Raising a strong-willed child? It may not be easy but let’s face it, she’s the one you don’t have to worry about when you’re not there to protect her. Strong-willed children come with built-in features that are often difficult to teach like tenacity, grit, independence and the ability to withstand peer pressure. Research shows strong-willed children grow up to make some of the best entrepreneurs, innovators and leaders because of the very quality that makes it difficult to parent them: they disrupt and challenge the norm.

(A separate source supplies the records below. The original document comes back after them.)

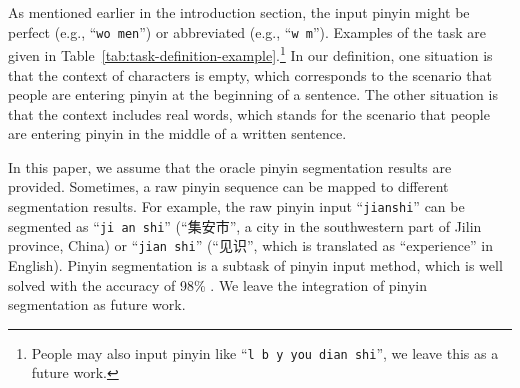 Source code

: As mentioned earlier in the introduction section, the input pinyin might be perfect (e.g., ``\texttt{wo men}'') or abbreviated (e.g., ``\texttt{w m}''). Examples of the task are given in Table~\ref{tab:task-definition-example}.\footnote{People may also input pinyin like ``\texttt{l b y you dian shi}'', we leave this as a future work.}
In our definition, one situation is that the context of characters is empty, which corresponds to the scenario that people are entering pinyin at the beginning of a sentence.
The other situation is that the context includes real words, which stands for the scenario that people are entering pinyin in the middle of a written sentence. 

In this paper, we assume that the oracle pinyin segmentation results are provided.
Sometimes, a raw pinyin sequence can be mapped to different segmentation results.
For example, the raw pinyin input ``\texttt{jianshi}'' can be segmented as ``\texttt{ji an shi}'' (``集安市'', a city in the southwestern part of Jilin province, China) or ``\texttt{jian shi}'' (``见识'', which is translated as ``experience'' in English). 
Pinyin segmentation is a subtask \cite{zhao-etal-2006-improved,p2c-seg} of pinyin input method, which is well solved with the accuracy of 98\% \cite{zhang-etal-arxiv-tracing}.
We leave the integration of pinyin segmentation as future work.





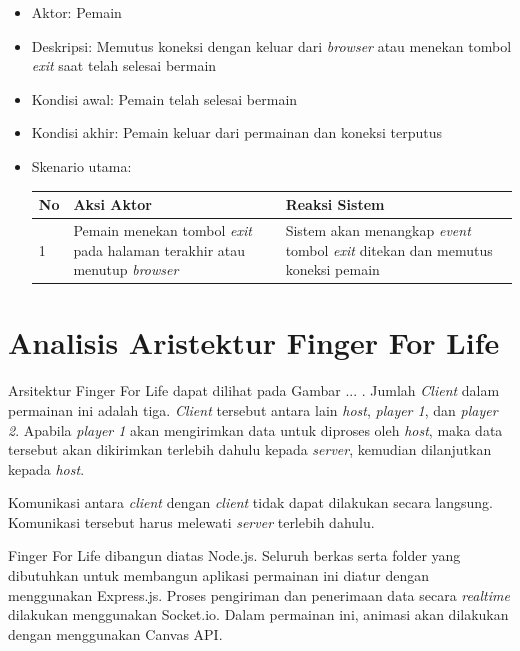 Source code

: \begin{enumerate}
\begin{itemize}
			\item Aktor: Pemain
			
			\item Deskripsi: Memutus koneksi dengan keluar dari \textit{browser} atau menekan tombol \textit{exit} saat telah selesai bermain
			
			\item Kondisi awal: Pemain telah selesai bermain
			
			\item Kondisi akhir: Pemain keluar dari permainan dan koneksi terputus
			
			\item Skenario utama:
			
			\begin{tabular}{ |p{1cm}|p{4cm}|p{4cm}|}
				\hline
				No & Aksi Aktor & Reaksi Sistem \\ \hline
				1 & Pemain menekan tombol \textit{exit} pada halaman terakhir atau menutup \textit{browser} & Sistem akan menangkap \textit{event} tombol \textit{exit} ditekan dan memutus koneksi pemain \\ \hline
			\end{tabular}
		\end{itemize}
\end{enumerate}


\section{Analisis Aristektur Finger For Life}
Arsitektur Finger For Life dapat dilihat pada Gambar ... . Jumlah \textit{Client} dalam permainan ini adalah tiga. \textit{Client} tersebut antara lain \textit{host}, \textit{player 1}, dan \textit{player 2}. Apabila \textit{player 1} akan mengirimkan data untuk diproses oleh \textit{host}, maka data tersebut akan dikirimkan terlebih dahulu kepada \textit{server}, kemudian dilanjutkan kepada \textit{host}.

Komunikasi antara \textit{client} dengan \textit{client} tidak dapat dilakukan secara langsung. Komunikasi tersebut harus melewati \textit{server} terlebih dahulu. 

Finger For Life dibangun diatas Node.js. Seluruh berkas serta folder yang dibutuhkan untuk membangun aplikasi permainan ini diatur dengan menggunakan Express.js. Proses pengiriman dan penerimaan data secara \textit{realtime} dilakukan menggunakan Socket.io. Dalam permainan ini, animasi akan dilakukan dengan menggunakan Canvas API.
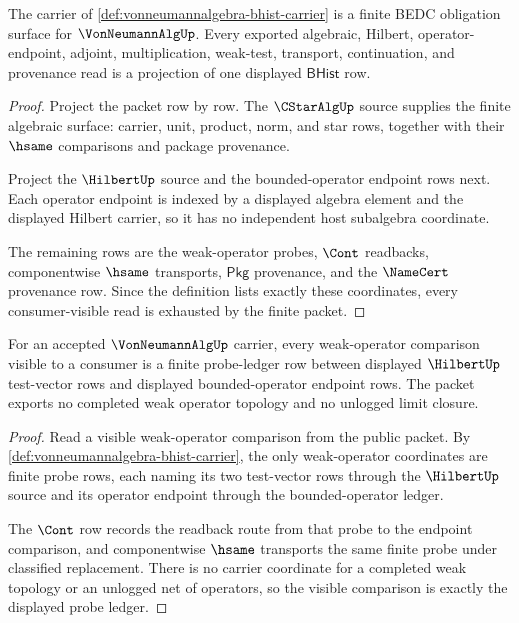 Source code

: \begin{theorem}\label{thm:vonneumannalgebra-carrier-obligation}
The carrier of \autoref{def:vonneumannalgebra-bhist-carrier} is a finite BEDC obligation surface for $\VonNeumannAlgUp$. Every exported algebraic, Hilbert, operator-endpoint, adjoint, multiplication, weak-test, transport, continuation, and provenance read is a projection of one displayed $\mathsf{BHist}$ row.
\end{theorem}
\begin{proof}
Project the packet row by row. The $\CStarAlgUp$ source supplies the finite algebraic surface: carrier, unit, product, norm, and star rows, together with their $\hsame$ comparisons and package provenance.

Project the $\HilbertUp$ source and the bounded-operator endpoint rows next. Each operator endpoint is indexed by a displayed algebra element and the displayed Hilbert carrier, so it has no independent host subalgebra coordinate.

The remaining rows are the weak-operator probes, $\Cont$ readbacks, componentwise $\hsame$ transports, $\mathsf{Pkg}$ provenance, and the $\NameCert$ provenance row. Since the definition lists exactly these coordinates, every consumer-visible read is exhausted by the finite packet.
\end{proof}

\begin{theorem}\label{thm:vonneumannalgebra-weak-operator-ledger-exactness}
For an accepted $\VonNeumannAlgUp$ carrier, every weak-operator comparison visible to a consumer is a finite probe-ledger row between displayed $\HilbertUp$ test-vector rows and displayed bounded-operator endpoint rows. The packet exports no completed weak operator topology and no unlogged limit closure.
\end{theorem}
\begin{proof}
Read a visible weak-operator comparison from the public packet. By \autoref{def:vonneumannalgebra-bhist-carrier}, the only weak-operator coordinates are finite probe rows, each naming its two test-vector rows through the $\HilbertUp$ source and its operator endpoint through the bounded-operator ledger.

The $\Cont$ row records the readback route from that probe to the endpoint comparison, and componentwise $\hsame$ transports the same finite probe under classified replacement. There is no carrier coordinate for a completed weak topology or an unlogged net of operators, so the visible comparison is exactly the displayed probe ledger.
\end{proof}


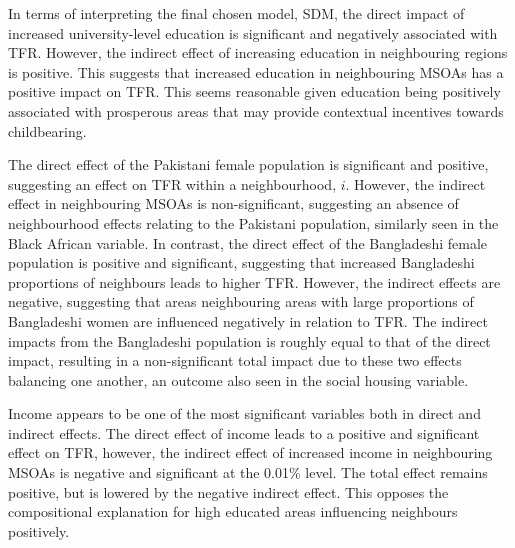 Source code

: \documentclass[12pt,twoside]{reedthesis}
\begin{document}
In terms of interpreting the final chosen model, SDM, the direct impact of increased university-level education is significant and negatively associated with TFR. However, the indirect effect of increasing education in neighbouring regions is positive. This suggests that increased education in neighbouring MSOAs has a positive impact on TFR. This seems reasonable given education being positively associated with prosperous areas that may provide contextual incentives towards childbearing.

The direct effect of the Pakistani female population is significant and positive, suggesting an effect on TFR within a neighbourhood, \(i\). However, the indirect effect in neighbouring MSOAs is non-significant, suggesting an absence of neighbourhood effects relating to the Pakistani population, similarly seen in the Black African variable. In contrast, the direct effect of the Bangladeshi female population is positive and significant, suggesting that increased Bangladeshi proportions of neighbours leads to higher TFR. However, the indirect effects are negative, suggesting that areas neighbouring areas with large proportions of Bangladeshi women are influenced negatively in relation to TFR. The indirect impacts from the Bangladeshi population is roughly equal to that of the direct impact, resulting in a non-significant total impact due to these two effects balancing one another, an outcome also seen in the social housing variable.

Income appears to be one of the most significant variables both in direct and indirect effects. The direct effect of income leads to a positive and significant effect on TFR, however, the indirect effect of increased income in neighbouring MSOAs is negative and significant at the 0.01\% level. The total effect remains positive, but is lowered by the negative indirect effect. This opposes the compositional explanation for high educated areas influencing neighbours positively.
\end{document}
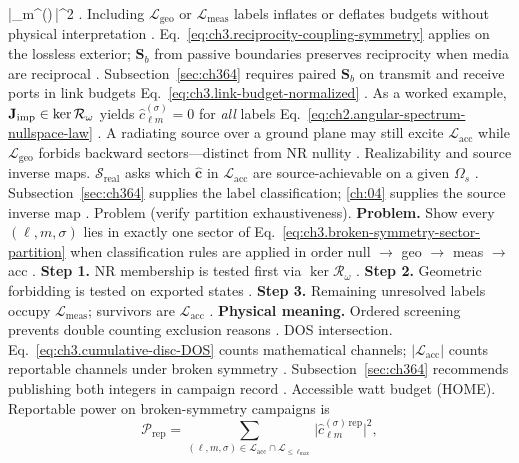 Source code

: |_{\ell m}^{(\sigma)\,}|^{2}\) \cite{poynting1884}. Including
\(\mathcal{L}_{\mathrm{geo}}\) or \(\mathcal{L}_{\mathrm{meas}}\) labels inflates or deflates budgets without physical
interpretation \cite{stratton1941}.
Eq.~\eqref{eq:ch3.reciprocity-coupling-symmetry} applies on the lossless exterior; \(\mathbf{S}_{b}\) from passive
boundaries preserves reciprocity when media are reciprocal \cite{stratton1941}. Subsection~\ref{sec:ch364}
requires paired \(\mathbf{S}_{b}\) on transmit and receive ports in link budgets Eq.~\eqref{eq:ch3.link-budget-normalized}
\cite{harrington2001}.
As a worked example, \(\mathbf{J}_{\mathrm{imp}}\in\ker\mathcal{R}_\omega\) yields \(\widehat{c}_{\ell m}^{(\sigma)}=0\) for \emph{all} labels
Eq.~\eqref{eq:ch2.angular-spectrum-nullspace-law} \cite{harrington2001}. A radiating source over a ground
plane may still excite \(\mathcal{L}_{\mathrm{acc}}\) while \(\mathcal{L}_{\mathrm{geo}}\) forbids backward sectors---distinct
from NR nullity \cite{harrington2001}.
Realizability and source inverse maps. $\mathcal{S}_{\mathrm{real}}$ asks which \(\widehat{\mathbf{c}}\) in \(\mathcal{L}_{\mathrm{acc}}\) are source-achievable on a given
\(\Omega_{s}\) \cite{harrington2001}. Subsection~\ref{sec:ch364} supplies the label classification;
\ref{ch:04} supplies the source inverse map \cite{harrington2001}.
Problem (verify partition exhaustiveness). \textbf{Problem.} Show every \((\ell,m,\sigma)\) lies in exactly one sector of
Eq.~\eqref{eq:ch3.broken-symmetry-sector-partition} when classification rules are applied in order null \(\to\) geo
\(\to\) meas \(\to\) acc \cite{harrington2001}.
\textbf{Step 1.} NR membership is tested first via \(\ker\mathcal{R}_\omega\) \cite{harrington2001}.
\textbf{Step 2.} Geometric forbidding is tested on exported states \cite{stratton1941}.
\textbf{Step 3.} Remaining unresolved labels occupy \(\mathcal{L}_{\mathrm{meas}}\); survivors are
\(\mathcal{L}_{\mathrm{acc}}\) \cite{devaney2004}.
\textbf{Physical meaning.} Ordered screening prevents double counting exclusion reasons \cite{harrington2001}.
DOS intersection. Eq.~\eqref{eq:ch3.cumulative-disc-DOS} counts mathematical channels; \(|\mathcal{L}_{\mathrm{acc}}|\) counts
reportable channels under broken symmetry \cite{harrington2001}. Subsection~\ref{sec:ch364} recommends
publishing both integers in campaign record \cite{harrington2001}.
Accessible watt budget (HOME). Reportable power on broken-symmetry campaigns is
\begin{equation}
\label{eq:ch3.accessible-watt-budget}
\mathcal{P}_{\mathrm{rep}}
=
\sum_{(\ell,m,\sigma)\in\mathcal{L}_{\mathrm{acc}}\cap\mathcal{L}_{\le\ell_{\max}}}
\big|\widehat{c}_{\ell m}^{(\sigma)\,\mathrm{rep}}\big|^{2},
\end{equation}
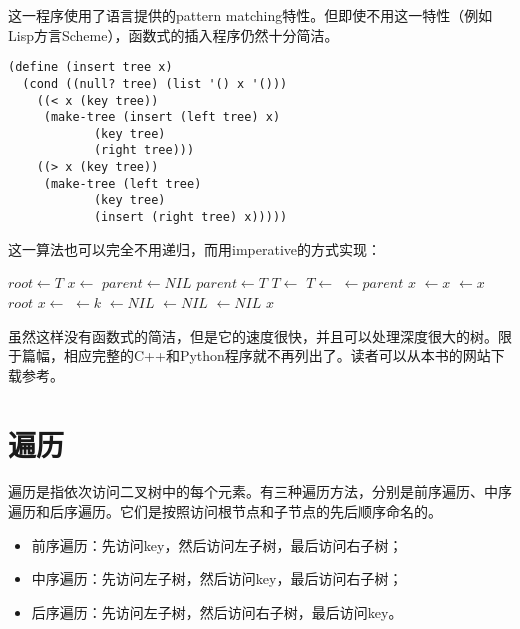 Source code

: \documentclass[UTF8]{article}
\begin{document}
这一程序使用了语言提供的pattern matching特性。但即使不用这一特性（例如Lisp方言Scheme），函数式的插入程序仍然十分简洁。

\lstset{language=lisp}
\begin{lstlisting}
(define (insert tree x)
  (cond ((null? tree) (list '() x '()))
	((< x (key tree))
	 (make-tree (insert (left tree) x)
		    (key tree)
		    (right tree)))
	((> x (key tree))
	 (make-tree (left tree)
		    (key tree)
		    (insert (right tree) x)))))
\end{lstlisting}

这一算法也可以完全不用递归，而用imperative的方式实现：

\begin{algorithmic}[1]
  \State $root \gets T$
  \State $x \gets$ 
  \State $parent \gets NIL$
    \State $parent \gets T$
      \State $T \gets $ 
    \Else
      \State $T \gets $ 
    \EndIf
  \EndWhile
  \State {} $\gets parent$
   
    \State \Return $x$
    \State {} $\gets x$
  \Else
    \State {} $\gets x$
  \EndIf
  \State \Return $root$
\EndFunction
\Statex
{}
  \State $x \gets $ 
  \State {} $ \gets k$
  \State {} $ \gets NIL$
  \State {} $ \gets NIL$
  \State {} $ \gets NIL$
  \State \Return $x$
\EndFunction
\end{algorithmic}

虽然这样没有函数式的简洁，但是它的速度很快，并且可以处理深度很大的树。限于篇幅，相应完整的C++和Python程序就不再列出了。读者可以从本书的网站下载参考。

\section{遍历}

遍历是指依次访问二叉树中的每个元素。有三种遍历方法，分别是前序遍历、中序遍历和后序遍历。它们是按照访问根节点和子节点的先后顺序命名的。

\begin{itemize}
\item 前序遍历：先访问key，然后访问左子树，最后访问右子树；
\item 中序遍历：先访问左子树，然后访问key，最后访问右子树；
\item 后序遍历：先访问左子树，然后访问右子树，最后访问key。
\end{itemize}
\end{document}
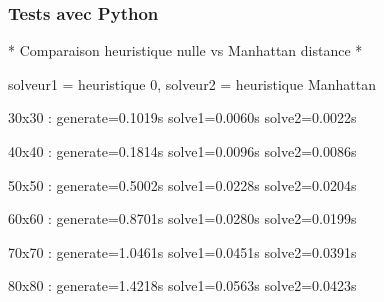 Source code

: \documentclass[]{beamer}
\begin{document}
\begin{frame}
  \frametitle{Tests avec Python}
  \begin{semiverbatim}
    * Comparaison heuristique nulle vs Manhattan distance *
    
    solveur1 = heuristique 0, solveur2 = heuristique Manhattan
    
    30x30  : generate=0.1019s solve1=0.0060s solve2=0.0022s
    
    40x40  : generate=0.1814s solve1=0.0096s solve2=0.0086s
    
    50x50  : generate=0.5002s solve1=0.0228s solve2=0.0204s
    
    60x60  : generate=0.8701s solve1=0.0280s solve2=0.0199s
    
    70x70  : generate=1.0461s solve1=0.0451s solve2=0.0391s
    
    80x80  : generate=1.4218s solve1=0.0563s solve2=0.0423s
  \end{semiverbatim}
\end{frame}
\end{document}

So how do you nurture these amazing qualities without breaking their spirit? It may be important to first understand the inner workings of a strong-willed child. Strong-willed children are guided by a strong sense of integrity. When you’re young, this moral compass often seems excessive. It may not make sense to us why socks have to be put on a certain way or why a child has to face a particular window while eating their cereal. This stubborn streak can be viewed as defiance for the sake of defiance. But for strong-willed children, they are merely adhering to their own moral code. And they will often put their desire to be right above all else.
So it should come as no surprise that they hate being told what to do. Strong-willed children would much rather learn for themselves, or to at least understand the reason for doing something instead of blindly acquiescing to it. This is also why they seem to constantly test boundaries. They also want desperately to have autonomy and be in control of their own domain. So yes, they can prove to be a handful!
But consider the plus side. They are impervious to peer pressure, they are naturally independent and the constant quest for “why not?” makes them see possibilities in situations most people would simply accept as status quo. We desperately need them to be the movers and shakers of tomorrow. So while it would be convenient if your strong-willed child did what you told her do simply because you said so, consider what’s at the heart of this wish. You probably don’t want your child to merely adhere to an authority figure. You want her to listen to you because she trusts you. This takes time and effort. Here’s are some tips on how to hone and nurture their talents.
- Try to teach them through experience. Tell a strong-willed not to do something, and she’ll immediately become curious as to why not. Strong-willed children are experimental learners. So if they’re not in any danger, it’s probably best to take the time to show them why they should or should not do something. If you can’t show them, take the time to explain the logic behind rules and requests.
- Provide options. Nobody likes being told what to do. But strong-willed children find this particularly unpalatable. They need and crave autonomy and when you’re a kid, you get very little of it. There’s always a way to incorporate choices. Instead of telling them it’s bath time, ask them if they would like to go bath now or in 10 minutes. Or if your strong-willed child has done something that warrants an apology, give them the autonomy to figure out how they want to say sorry. Providing options helps strong-willed children save face, something that’s important to them.
- Meet them half way with empathy. Most strong-willed children are fighting for respect, and being told no over and can be be a blow to their ego. One way to help your child maintain her dignity is by empathy. After providing empathy, they’ll be more open to listen to what you have to say.
- Avoid power struggles by establishing routines. Even strong-willed children are the sum of their habits. Forming good habits is an excellent way for strong-willed children to learn the discipline of abiding by rules. Establishing routines and rules also takes a lot of the work out of parenting because you don’t have to explain the logic behind those rules over and over.
- Remind them of their superpowers. Having a stubborn streak will land strong-willed children in hot water. It comes with the territory. However, when they are reprimanded repeatedly, they can develop a negative view of themselves. “How come I’m always the one getting in trouble,” you may have heard your strong-willed child say. It’s imperative for your strong-willed child to view their tenacious streak as a strength as well, and that they do indeed possess a superpower they need to learn to harness. To illustrate this, I have leaned on Elsa, the Disney ice queen. Before learning how to harness her powers, she used them clumsily. But once she knew how to harness it, her powers became a thing of beauty and good. In the process of teaching your child how to harness her superpowers, it’s also important not to compare your child to a more easy-going sibling or friend, who possesses inherently different qualities and propensities altogether.